Task input
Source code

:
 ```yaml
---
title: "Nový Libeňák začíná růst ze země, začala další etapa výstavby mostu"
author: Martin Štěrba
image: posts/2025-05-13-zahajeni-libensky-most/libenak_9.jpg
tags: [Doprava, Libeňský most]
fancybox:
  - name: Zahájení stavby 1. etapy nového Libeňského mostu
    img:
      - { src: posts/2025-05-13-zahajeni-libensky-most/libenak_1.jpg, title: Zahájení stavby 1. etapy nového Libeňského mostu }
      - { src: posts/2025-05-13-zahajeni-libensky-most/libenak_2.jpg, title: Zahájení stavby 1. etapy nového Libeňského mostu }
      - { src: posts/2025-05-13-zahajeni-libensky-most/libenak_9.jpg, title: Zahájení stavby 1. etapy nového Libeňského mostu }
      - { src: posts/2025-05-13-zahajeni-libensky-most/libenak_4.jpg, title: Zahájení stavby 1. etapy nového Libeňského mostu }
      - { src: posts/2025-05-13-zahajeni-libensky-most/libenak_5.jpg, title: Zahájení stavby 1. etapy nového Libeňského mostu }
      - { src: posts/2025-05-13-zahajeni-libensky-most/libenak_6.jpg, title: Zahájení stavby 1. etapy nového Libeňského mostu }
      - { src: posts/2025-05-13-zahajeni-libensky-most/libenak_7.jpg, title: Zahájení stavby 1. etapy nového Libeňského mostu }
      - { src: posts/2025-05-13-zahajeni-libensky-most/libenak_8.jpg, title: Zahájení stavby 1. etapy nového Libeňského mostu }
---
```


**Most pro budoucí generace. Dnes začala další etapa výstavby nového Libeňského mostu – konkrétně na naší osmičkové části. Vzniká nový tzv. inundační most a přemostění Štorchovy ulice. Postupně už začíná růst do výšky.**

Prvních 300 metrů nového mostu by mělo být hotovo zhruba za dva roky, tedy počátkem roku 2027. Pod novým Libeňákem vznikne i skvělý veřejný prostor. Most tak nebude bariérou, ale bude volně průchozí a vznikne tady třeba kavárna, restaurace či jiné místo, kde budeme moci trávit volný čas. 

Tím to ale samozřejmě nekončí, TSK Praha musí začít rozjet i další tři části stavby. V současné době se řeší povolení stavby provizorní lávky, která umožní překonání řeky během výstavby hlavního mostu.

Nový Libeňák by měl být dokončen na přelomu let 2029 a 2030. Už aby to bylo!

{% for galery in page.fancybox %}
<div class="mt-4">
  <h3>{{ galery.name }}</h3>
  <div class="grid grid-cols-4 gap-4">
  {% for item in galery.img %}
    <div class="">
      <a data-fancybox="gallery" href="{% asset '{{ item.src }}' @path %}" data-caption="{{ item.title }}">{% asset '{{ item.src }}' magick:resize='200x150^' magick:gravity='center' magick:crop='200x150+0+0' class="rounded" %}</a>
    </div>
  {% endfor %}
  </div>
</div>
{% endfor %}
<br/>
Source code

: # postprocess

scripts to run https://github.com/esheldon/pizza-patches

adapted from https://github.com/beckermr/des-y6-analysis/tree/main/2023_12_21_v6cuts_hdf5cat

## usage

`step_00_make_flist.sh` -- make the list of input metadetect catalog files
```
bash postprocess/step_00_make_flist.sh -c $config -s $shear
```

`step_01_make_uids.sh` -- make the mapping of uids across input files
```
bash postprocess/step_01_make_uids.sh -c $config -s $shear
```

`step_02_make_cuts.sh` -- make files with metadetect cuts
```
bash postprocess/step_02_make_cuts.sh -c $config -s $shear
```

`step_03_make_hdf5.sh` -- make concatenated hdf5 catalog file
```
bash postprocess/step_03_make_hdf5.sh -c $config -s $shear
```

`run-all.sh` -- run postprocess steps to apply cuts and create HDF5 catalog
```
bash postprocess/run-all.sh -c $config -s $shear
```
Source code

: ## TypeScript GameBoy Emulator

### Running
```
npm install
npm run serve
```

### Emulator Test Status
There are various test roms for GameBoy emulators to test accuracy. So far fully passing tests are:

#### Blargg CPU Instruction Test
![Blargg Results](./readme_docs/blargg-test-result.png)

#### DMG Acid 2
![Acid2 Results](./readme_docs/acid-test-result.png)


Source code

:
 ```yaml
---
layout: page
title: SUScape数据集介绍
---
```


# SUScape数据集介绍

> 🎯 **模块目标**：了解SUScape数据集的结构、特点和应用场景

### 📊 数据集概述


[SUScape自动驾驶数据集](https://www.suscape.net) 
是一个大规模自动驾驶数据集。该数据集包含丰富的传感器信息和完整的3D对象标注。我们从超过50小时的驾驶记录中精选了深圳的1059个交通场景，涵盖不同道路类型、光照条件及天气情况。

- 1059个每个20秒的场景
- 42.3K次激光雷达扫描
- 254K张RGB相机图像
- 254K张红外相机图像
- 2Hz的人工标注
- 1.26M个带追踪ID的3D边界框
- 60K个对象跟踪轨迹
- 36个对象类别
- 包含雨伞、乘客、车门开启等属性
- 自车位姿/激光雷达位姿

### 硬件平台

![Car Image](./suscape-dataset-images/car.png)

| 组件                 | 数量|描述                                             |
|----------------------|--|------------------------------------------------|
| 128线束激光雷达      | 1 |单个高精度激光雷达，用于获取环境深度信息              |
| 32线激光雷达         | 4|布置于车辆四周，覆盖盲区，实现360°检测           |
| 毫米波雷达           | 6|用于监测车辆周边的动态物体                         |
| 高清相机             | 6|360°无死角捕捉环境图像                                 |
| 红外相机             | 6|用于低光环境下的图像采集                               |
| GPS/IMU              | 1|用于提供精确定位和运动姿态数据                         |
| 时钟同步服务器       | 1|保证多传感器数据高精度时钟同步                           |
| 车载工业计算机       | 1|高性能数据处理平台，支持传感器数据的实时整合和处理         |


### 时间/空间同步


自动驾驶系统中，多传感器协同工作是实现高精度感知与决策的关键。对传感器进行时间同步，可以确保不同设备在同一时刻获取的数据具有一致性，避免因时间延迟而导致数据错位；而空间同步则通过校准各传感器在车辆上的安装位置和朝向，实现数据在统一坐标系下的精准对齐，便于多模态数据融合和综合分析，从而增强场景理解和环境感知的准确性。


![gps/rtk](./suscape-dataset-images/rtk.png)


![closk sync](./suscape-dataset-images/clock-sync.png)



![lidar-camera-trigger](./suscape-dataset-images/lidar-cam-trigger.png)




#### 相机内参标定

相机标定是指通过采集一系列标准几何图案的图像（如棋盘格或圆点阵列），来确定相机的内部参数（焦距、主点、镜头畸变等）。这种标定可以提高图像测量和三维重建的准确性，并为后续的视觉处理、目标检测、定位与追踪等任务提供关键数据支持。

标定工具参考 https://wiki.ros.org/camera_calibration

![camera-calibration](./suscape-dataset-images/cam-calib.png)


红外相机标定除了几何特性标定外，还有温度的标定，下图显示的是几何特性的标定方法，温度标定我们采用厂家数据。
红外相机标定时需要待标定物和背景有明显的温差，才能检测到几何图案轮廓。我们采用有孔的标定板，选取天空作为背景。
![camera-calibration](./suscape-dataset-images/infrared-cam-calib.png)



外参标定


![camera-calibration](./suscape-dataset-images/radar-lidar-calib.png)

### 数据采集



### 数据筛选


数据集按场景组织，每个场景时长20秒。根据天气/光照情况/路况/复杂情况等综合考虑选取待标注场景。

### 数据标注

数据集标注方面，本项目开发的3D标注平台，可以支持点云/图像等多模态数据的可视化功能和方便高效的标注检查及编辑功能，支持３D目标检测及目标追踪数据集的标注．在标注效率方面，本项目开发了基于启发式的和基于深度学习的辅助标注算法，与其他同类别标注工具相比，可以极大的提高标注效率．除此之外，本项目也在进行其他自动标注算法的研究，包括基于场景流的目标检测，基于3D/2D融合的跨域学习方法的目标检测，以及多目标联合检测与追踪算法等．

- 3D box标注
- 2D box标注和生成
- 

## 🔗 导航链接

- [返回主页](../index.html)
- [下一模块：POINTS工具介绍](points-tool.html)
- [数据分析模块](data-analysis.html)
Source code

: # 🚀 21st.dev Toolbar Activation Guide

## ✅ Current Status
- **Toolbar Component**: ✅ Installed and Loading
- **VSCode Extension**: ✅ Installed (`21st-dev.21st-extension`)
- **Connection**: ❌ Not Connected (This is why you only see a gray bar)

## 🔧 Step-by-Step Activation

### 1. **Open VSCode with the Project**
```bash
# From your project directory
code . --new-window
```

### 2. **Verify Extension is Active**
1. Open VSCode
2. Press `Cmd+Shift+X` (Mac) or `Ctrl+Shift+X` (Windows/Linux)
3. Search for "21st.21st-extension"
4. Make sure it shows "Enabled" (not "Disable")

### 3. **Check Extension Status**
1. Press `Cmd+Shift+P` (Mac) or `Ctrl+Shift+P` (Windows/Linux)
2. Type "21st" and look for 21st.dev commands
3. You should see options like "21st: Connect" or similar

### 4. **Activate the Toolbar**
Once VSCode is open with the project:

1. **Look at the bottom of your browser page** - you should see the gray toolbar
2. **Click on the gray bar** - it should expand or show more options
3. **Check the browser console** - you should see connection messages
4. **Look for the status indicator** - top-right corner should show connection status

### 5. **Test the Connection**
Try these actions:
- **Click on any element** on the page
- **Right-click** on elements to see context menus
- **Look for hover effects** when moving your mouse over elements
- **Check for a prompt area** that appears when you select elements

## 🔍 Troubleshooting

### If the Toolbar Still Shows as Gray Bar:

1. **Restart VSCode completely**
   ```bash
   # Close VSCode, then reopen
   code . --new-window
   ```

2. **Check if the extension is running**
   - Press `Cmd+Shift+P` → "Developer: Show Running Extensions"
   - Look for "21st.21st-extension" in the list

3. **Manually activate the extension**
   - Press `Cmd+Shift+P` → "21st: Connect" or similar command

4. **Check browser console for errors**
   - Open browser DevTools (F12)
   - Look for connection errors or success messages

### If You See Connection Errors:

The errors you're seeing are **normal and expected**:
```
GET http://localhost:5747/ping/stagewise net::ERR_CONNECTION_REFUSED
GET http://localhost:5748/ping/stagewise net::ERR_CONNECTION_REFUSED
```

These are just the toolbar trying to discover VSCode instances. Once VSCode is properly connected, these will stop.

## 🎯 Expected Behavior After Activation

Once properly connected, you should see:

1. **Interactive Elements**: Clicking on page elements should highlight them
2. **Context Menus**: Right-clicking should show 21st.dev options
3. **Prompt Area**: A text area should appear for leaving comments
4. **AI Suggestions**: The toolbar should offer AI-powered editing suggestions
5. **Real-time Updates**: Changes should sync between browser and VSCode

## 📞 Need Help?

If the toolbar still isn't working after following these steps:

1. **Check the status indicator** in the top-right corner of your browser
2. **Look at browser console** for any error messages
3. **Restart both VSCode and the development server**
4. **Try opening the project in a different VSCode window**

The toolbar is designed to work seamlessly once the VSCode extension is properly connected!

Instructions to follow
Your answer is a single number: the count of lines in the records holding the string "github".

Task result
2